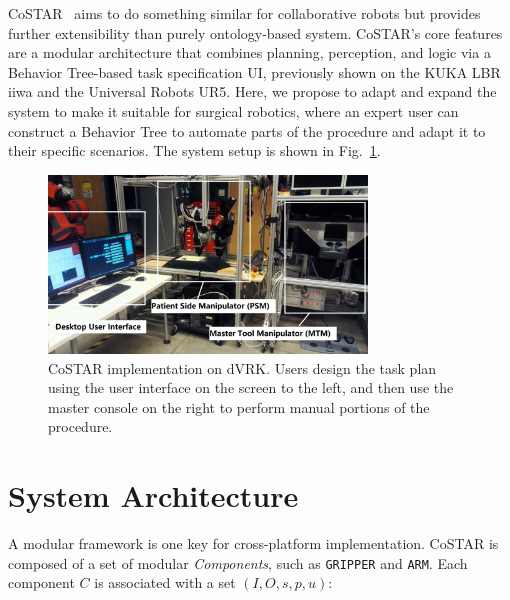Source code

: \documentclass[letterpaper, 10 pt, conference]{ieeeconf}
\begin{document}


CoSTAR~\cite{paxton2017costar} aims to do something similar for collaborative robots but provides further extensibility than purely ontology-based system. 
CoSTAR's core features are a modular architecture that combines planning, perception, and logic via a Behavior Tree-based task specification UI, previously shown on the KUKA LBR iiwa and the Universal Robots UR5. Here, we propose to adapt and expand the system to make it suitable for surgical robotics, where an expert user can construct a Behavior Tree to automate parts of the procedure and adapt it to their specific scenarios.
The system setup is shown in Fig.~\ref{fig:dvrk}. 

\begin{figure}[bt]
\centering
\includegraphics[width=240pt]{dvrk.png}
\caption{CoSTAR implementation on dVRK. Users design the task plan using the user interface on the screen to the left, and then use the master console on the right to perform manual portions of the procedure.}
\label{fig:dvrk}
\end{figure}


\section{System Architecture}
A modular framework is one key for cross-platform implementation. CoSTAR is composed of a set of modular \textit{Components}, such as \texttt{GRIPPER} and \texttt{ARM}. Each component $C$ is associated with a set $(I,O,s,p,u)$: 
\end{document}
########################################
Exercise aim
Can the lines from the start of the records through the line with "purely ontology-based system." be given again exactly, with the pictures left out?

Final answer
Source code

: \documentclass[letterpaper, 10 pt, conference]{ieeeconf}
\begin{document}


CoSTAR~\cite{paxton2017costar} aims to do something similar for collaborative robots but provides further extensibility than purely ontology-based system. 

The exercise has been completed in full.